A importância da organização sindical no Estado e no Movimento Peronista, do qual se define como "coluna vertebral"; a existência de ministros, deputados e governadores operários; o papel dos sindicatos em constituições provinciais como a do Chaco; a sindicalização (entrega da propriedade aos sindicatos de trabalhadores) das cervejarias Bemberg ou do diário "A Imprensa", são sinais claros do que a partir da década de 1960 Perón começará a definir como "socialismo nacional, humanista e cristão"; quer dizer: um socialismo sindicalista autogestionário de liberação nacional e de Terceira Posição.

O Nacionalismo Revolucionário Cubano

Se grande é a influência da Revolução Peronista em toda a América Latina, mais o é ainda em Cuba, tanto que um informe de 1956 editado pela Revolução Libertadora chega a afirmar que: "Cuba tem sido o foco peronista no Caribe". Tal fato é devido à conjunção na ilha caribenha de dois fatores: a presença direta do prepotente imperialismo ianque unida ao caráter abertamente contrarrevolucionário do comunismo pré-castrista.

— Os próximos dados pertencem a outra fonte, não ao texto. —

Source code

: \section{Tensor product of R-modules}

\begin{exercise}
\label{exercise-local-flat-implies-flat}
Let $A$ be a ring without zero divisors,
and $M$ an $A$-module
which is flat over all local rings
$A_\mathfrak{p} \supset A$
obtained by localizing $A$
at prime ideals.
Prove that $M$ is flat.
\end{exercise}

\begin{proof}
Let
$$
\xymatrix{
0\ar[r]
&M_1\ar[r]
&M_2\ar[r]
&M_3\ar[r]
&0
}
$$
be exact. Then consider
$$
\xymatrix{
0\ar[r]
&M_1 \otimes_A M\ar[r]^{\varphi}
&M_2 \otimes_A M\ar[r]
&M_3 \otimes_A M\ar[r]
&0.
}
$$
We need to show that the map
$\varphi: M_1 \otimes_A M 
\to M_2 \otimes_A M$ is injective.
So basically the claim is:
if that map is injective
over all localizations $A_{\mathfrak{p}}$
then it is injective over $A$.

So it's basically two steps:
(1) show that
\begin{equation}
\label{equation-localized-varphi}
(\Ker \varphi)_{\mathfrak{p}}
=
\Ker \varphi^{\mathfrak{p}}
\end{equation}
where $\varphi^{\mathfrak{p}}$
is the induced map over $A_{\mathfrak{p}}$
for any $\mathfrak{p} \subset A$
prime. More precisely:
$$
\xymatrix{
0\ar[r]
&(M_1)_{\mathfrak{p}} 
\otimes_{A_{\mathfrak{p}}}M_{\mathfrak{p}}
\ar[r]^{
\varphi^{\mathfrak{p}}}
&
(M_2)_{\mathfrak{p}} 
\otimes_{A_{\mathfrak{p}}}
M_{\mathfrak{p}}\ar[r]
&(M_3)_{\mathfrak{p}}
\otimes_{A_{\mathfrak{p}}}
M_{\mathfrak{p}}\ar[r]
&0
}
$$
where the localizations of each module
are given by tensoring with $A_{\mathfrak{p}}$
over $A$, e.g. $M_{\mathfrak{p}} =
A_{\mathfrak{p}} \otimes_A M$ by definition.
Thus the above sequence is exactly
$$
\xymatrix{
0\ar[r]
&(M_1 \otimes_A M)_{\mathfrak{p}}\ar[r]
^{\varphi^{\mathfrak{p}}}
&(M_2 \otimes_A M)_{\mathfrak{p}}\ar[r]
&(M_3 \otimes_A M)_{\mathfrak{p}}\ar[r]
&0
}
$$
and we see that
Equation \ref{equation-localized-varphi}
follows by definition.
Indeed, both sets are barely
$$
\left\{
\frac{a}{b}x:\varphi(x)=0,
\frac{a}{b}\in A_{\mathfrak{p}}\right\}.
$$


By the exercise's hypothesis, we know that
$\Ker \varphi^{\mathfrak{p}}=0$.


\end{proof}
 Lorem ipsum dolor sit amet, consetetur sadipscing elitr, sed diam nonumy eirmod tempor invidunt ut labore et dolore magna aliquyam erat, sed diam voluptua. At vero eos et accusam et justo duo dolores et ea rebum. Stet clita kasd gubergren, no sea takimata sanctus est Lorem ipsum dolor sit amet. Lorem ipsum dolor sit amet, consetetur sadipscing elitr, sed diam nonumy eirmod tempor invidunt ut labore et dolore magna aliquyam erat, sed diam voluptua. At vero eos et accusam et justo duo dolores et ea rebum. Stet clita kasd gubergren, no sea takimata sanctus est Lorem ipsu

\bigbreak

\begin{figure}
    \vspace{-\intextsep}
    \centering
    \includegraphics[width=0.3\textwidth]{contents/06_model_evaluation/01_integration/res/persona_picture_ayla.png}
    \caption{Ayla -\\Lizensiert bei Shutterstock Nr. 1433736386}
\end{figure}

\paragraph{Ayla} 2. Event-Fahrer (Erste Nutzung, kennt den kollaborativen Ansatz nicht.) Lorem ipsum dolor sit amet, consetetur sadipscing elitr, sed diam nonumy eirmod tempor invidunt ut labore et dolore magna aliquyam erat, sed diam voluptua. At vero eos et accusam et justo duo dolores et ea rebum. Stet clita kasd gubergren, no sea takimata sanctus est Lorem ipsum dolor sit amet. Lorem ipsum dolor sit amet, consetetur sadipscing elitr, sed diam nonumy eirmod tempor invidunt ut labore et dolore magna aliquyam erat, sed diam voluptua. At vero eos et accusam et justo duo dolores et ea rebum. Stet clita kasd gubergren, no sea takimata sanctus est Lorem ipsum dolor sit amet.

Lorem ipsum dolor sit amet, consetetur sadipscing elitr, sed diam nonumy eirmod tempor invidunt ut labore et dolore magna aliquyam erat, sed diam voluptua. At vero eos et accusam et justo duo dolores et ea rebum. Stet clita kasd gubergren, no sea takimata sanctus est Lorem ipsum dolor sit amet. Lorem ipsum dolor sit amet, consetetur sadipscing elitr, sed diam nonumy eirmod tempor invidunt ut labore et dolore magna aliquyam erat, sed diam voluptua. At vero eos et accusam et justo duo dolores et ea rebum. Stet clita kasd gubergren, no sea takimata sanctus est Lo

Em relação à presença ianque devemos recordar que Cuba é o último país latinoamericano em se livrar do domínio espanhol e que quando o faz (1898) é pela presença das tropas ianques, que com o pretexto da voadura de seu navio (Maine) invadem a ilha e derrotam os espanhóis. O caráter colonial dessa Cuba supostamente "independente" fica confirmado na própria Constituição "nacional" com a inclusão em junho de 1901 da chamada "emenda Platt" (pelo nome do senador Orviolle Hitchcock Platt, de Connecticut) que afirmava explicitamente: "Cuba consente em que os EUA possam exercitar o direito de intervir na defesa da independência cubana e na manutenção de um governo adequado para a proteção da vida, da propriedade e da liberdade individual".

Frente a esse expansionismo ianque já denunciado por patriotas como José Martí ("Tenho vivido dentro do monstro e conheço suas vísceras; minha funda é a de Davi"), surge um nacionalismo anti-imperialista cada vez mais intransigente que, como conta o professor Robert F. Smith, do Texas Ludieran College, em sua obra The USA and Cuba, faz com que em junho de 1922 (e não em 1959 ou em 1960) um diário de La Habana apareça com um título sobre oito colunas: "O ódio aos EUA será a religião dos cubanos".

Quando para conter esse pujante anti-imperialismo os EUA promovem a sangrenta ditadura do presidente do Partido Liberal, Gerardo Machado (1924-1933), a oposição patriótica e popular se vê obrigada a adotar como recurso de ação a resistência armada, o terrorismo individual, a sabotagem e a conspiração insurrecional. É nessa experiência de nacionalismo revolucionário armado não comunista onde se pode encontrar a origem histórica do primeiro castrismo.

Nacionalismo Revolucionário Frente a Comunismo

Em setembro de 1933 uma exitosa combinação de mobilização de massas, greve geral e sublevação cívico-militar, derruba a ditadura de Machado e entrega o poder a dois representantes desse nacionalismo revolucionário: Ramón Grau San Martín e, acima de tudo, Antonio Guiteras, partidário este último de uma Revolução Nacional Anti-Imperialista que culminasse em uma forma autóctone de socialismo que, de acordo com seu programa, não era uma "construção caprichosamente imaginada, senão uma dedução nacional baseada nas leis da dinâmica social". Tal governo se vê, sem embargo, atacado não só pelas forças pró-capitalistas e pró-ianques senão também pelo comunismo vernáculo que promove "sovietes" armados em diversos pontos distantes da ilha com a peregrina idéia de derrubar o governo "burguês".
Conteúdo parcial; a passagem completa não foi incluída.